Class 3: Sequence similarity

1. Class 3: Sequence similarity

2. Motivation • Same gene, or similar gene • Suffix of A similar to prefix of B? • Suffix of A similar to prefix of B..Z? • Longest similar substring of A, B • Longest similar substring of A, B..Z • For each, How big? How similar?

3. Define alignment • Align these two sequences optimally GACGGATT GATCGGTT • Define precisely what an alignment is

4. Definition of alignment • Insert spaces so that the letters line up, or letters align with spaces GA-CGGATT GATCGG-TT • Don’t allow spaces to line up • Allow spaces even at beginning and end GCAT- -CATG

5. Define similarity • Given an alignment, compute a similarity score • Three possibilities for each column letter-letter match letter-letter mismatch letter-space mismatch

6. Optimal alignment • Create score function • Conventionally: +1 bonus for match -1 penalty for letter-letter mismatch -2 penalty for letter-space mismatch

7. Dynamic programming solution • Given sequences s,t of length m,n • Strategy: build up optimal alignment of prefixes • Base case? • Recurrence relation?

8. Recurrence • Given opt alignment of prefixes of s,t shorter than i,j, find opt of s[1..i], t[1..j] • Three possibilities: • extend s by a letter, t by a space • extend s by a letter, t by a letter • extend s by a space, t by a letter

9. Tiny instance -- AGC, AAAC 0 -2 -4 -6 -8 -2 -4 -6

10. Some dp details • What is a good order to fill the array? • How do you recover the opt alignment? • What do you do about ties? • What is the space complexity of this algorithm? • What is the time complexity of this algorithm?

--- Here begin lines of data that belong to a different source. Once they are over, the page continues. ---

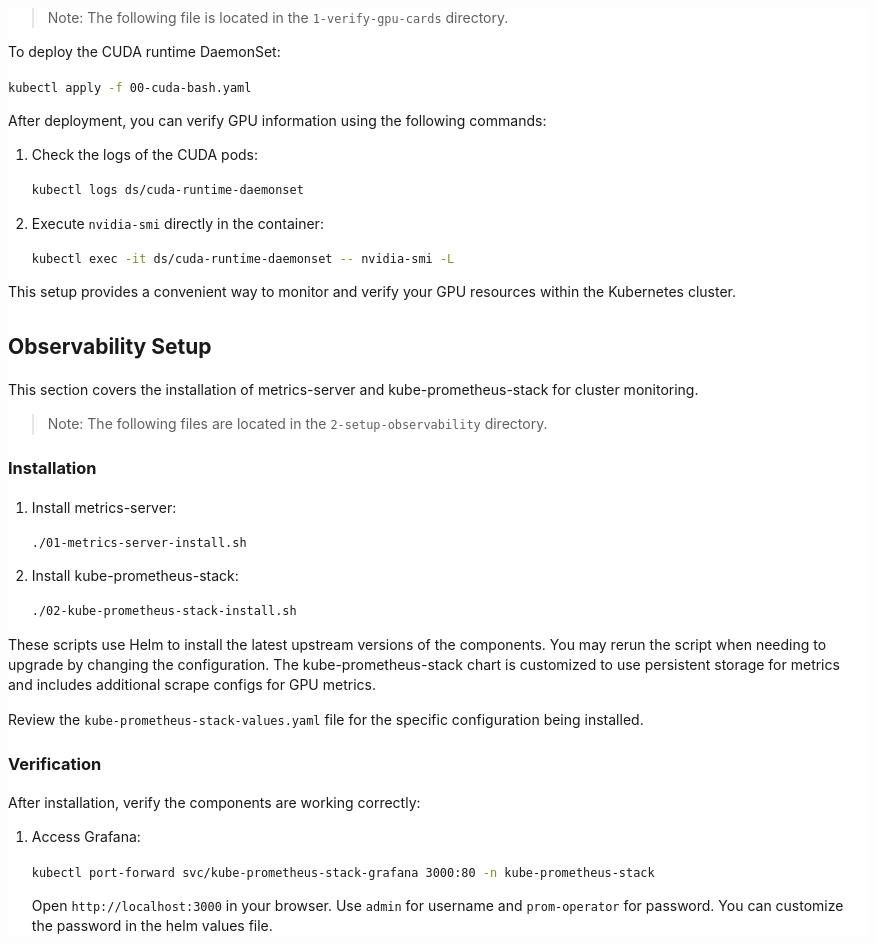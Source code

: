 > Note: The following file is located in the `1-verify-gpu-cards` directory.

To deploy the CUDA runtime DaemonSet:

```bash
kubectl apply -f 00-cuda-bash.yaml
```

After deployment, you can verify GPU information using the following commands:

1. Check the logs of the CUDA pods:
   ```bash
   kubectl logs ds/cuda-runtime-daemonset
   ```

2. Execute `nvidia-smi` directly in the container:
   ```bash
   kubectl exec -it ds/cuda-runtime-daemonset -- nvidia-smi -L
   ```

This setup provides a convenient way to monitor and verify your GPU resources within the Kubernetes cluster.


## Observability Setup

This section covers the installation of metrics-server and kube-prometheus-stack for cluster monitoring.

> Note: The following files are located in the `2-setup-observability` directory.

### Installation

1. Install metrics-server:
   ```bash
   ./01-metrics-server-install.sh
   ```

2. Install kube-prometheus-stack:
   ```bash
   ./02-kube-prometheus-stack-install.sh
   ```

These scripts use Helm to install the latest upstream versions of the components. You may rerun the script when needing to upgrade by changing the configuration. The kube-prometheus-stack chart is customized to use persistent storage for metrics and includes additional scrape configs for GPU metrics. 

Review the `kube-prometheus-stack-values.yaml` file for the specific configuration being installed.

### Verification

After installation, verify the components are working correctly:

1. Access Grafana:
   ```bash
   kubectl port-forward svc/kube-prometheus-stack-grafana 3000:80 -n kube-prometheus-stack
   ```
   Open `http://localhost:3000` in your browser. Use `admin` for username and `prom-operator` for password. You can customize the password in the helm values file.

11. The gap penalty • Model above assumes two gaps of size 1 are equivalent to one gap of size 2 • Is this realistic? Why or why not?

12. General gap penalties • Alignments can no longer be scored as the sum of their parts • They still are the sum of blocks with one matched letter or one gap each • Blocks are: matched letters, s-gap, t-gap A|A|C|---|A|GAT|A|A|C A|C|T|CGG|T|---|A|A|T

13. DP for general gaps • Requires three array, one for each block type • Time complexity is cubic • This is expensive at best, prohibitive for large problems • See Setubal/Meidanis 3.3.2 for details

14. Affine gap penalty • Charge h for each gap, plus g * (len(gap)) • This still has quadratic complexity! • See Setubal/Meidanis

15. Point accepted mutations • Some mutations are more likely than others • In proteins, some amino acids are more similar than others (size, charge, hydrophobicity) • A point accepted mutation matrix is a table with probabilityof each transition in fixed time

16. PAM matrices • The entire matrix sums to 1 • A ‘unit of evolution’ is time in which 1/100 amino acids is expected to change

17. Scoring matrix • Consider aligned letters a,b • Pr(b is a mutation of a) = Mab • Pr(b is a random occurrence) = pb • Score(a,b) = 10log(Mab /pb)

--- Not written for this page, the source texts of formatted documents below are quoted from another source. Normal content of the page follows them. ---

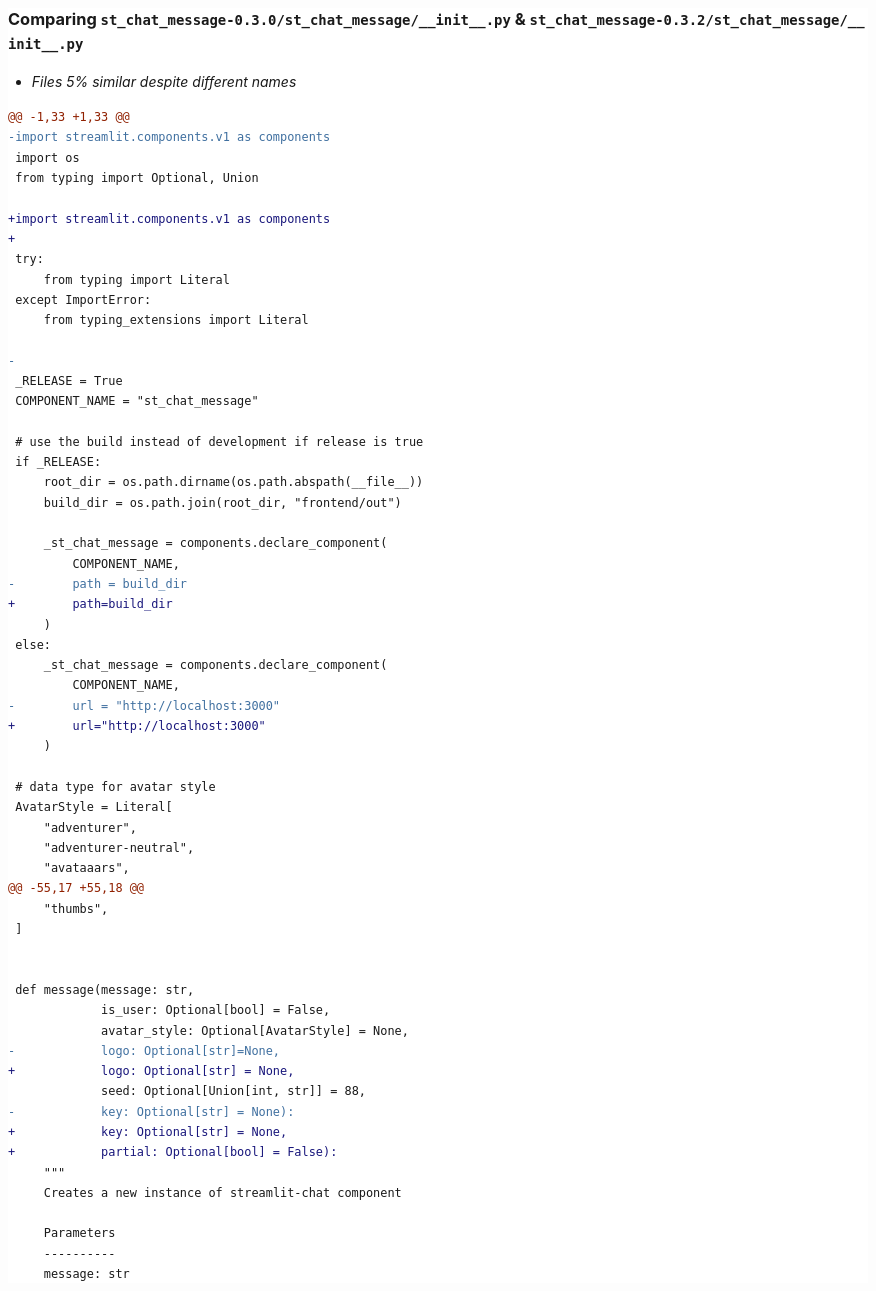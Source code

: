 ### Comparing `st_chat_message-0.3.0/st_chat_message/__init__.py` & `st_chat_message-0.3.2/st_chat_message/__init__.py`

 * *Files 5% similar despite different names*

```diff
@@ -1,33 +1,33 @@
-import streamlit.components.v1 as components
 import os
 from typing import Optional, Union
 
+import streamlit.components.v1 as components
+
 try:
     from typing import Literal
 except ImportError:
     from typing_extensions import Literal
 
-
 _RELEASE = True
 COMPONENT_NAME = "st_chat_message"
 
 # use the build instead of development if release is true
 if _RELEASE:
     root_dir = os.path.dirname(os.path.abspath(__file__))
     build_dir = os.path.join(root_dir, "frontend/out")
 
     _st_chat_message = components.declare_component(
         COMPONENT_NAME,
-        path = build_dir
+        path=build_dir
     )
 else:
     _st_chat_message = components.declare_component(
         COMPONENT_NAME,
-        url = "http://localhost:3000"
+        url="http://localhost:3000"
     )
 
 # data type for avatar style
 AvatarStyle = Literal[
     "adventurer",
     "adventurer-neutral",
     "avataaars",
@@ -55,17 +55,18 @@
     "thumbs",
 ]
 
 
 def message(message: str,
             is_user: Optional[bool] = False,
             avatar_style: Optional[AvatarStyle] = None,
-            logo: Optional[str]=None,
+            logo: Optional[str] = None,
             seed: Optional[Union[int, str]] = 88,
-            key: Optional[str] = None):
+            key: Optional[str] = None,
+            partial: Optional[bool] = False):
     """
     Creates a new instance of streamlit-chat component
 
     Parameters
     ----------
     message: str
```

18. Blast • Basic Local Alignment Search Tool • Def: ‘segment’ is a subsequence (without gaps) • Def: ‘segment pair’ is two segments of equal length • Rem: the score of a segment pair is the sum of its aligned letters

19. What Blast does • Input: • a PAM matrix • a database of sequences B • a query sequence A • a threshhold S • Output: • all segment pairs(A,B) with score > S

20. How Blast works • Compile short, high-scoring strings (words) • Search for hits -- each hit gives a seed • Extend seeds

21. Blast on proteins • Words are w-mers which score at least T against A • Use hashing or dfa to search for hits • Extend seed until heuristically determined limit is reached

22. Blast on nucleic acids • Words are w-mers in query A • Letters compressed, four to byte • Filter database B for very common words to avoid false positives • Extend seeds as in proteins

23. What does Blast give you? • Efficiency • A rigorous statistical theory which gives the probability of a segment pair occurring by chance

24. Homework • Given sequences s,t of length m,n, how many alignments do they have? • Setubal/Meidanis, pp. 101, 102. Problems 2, 3, 4, 8, 16.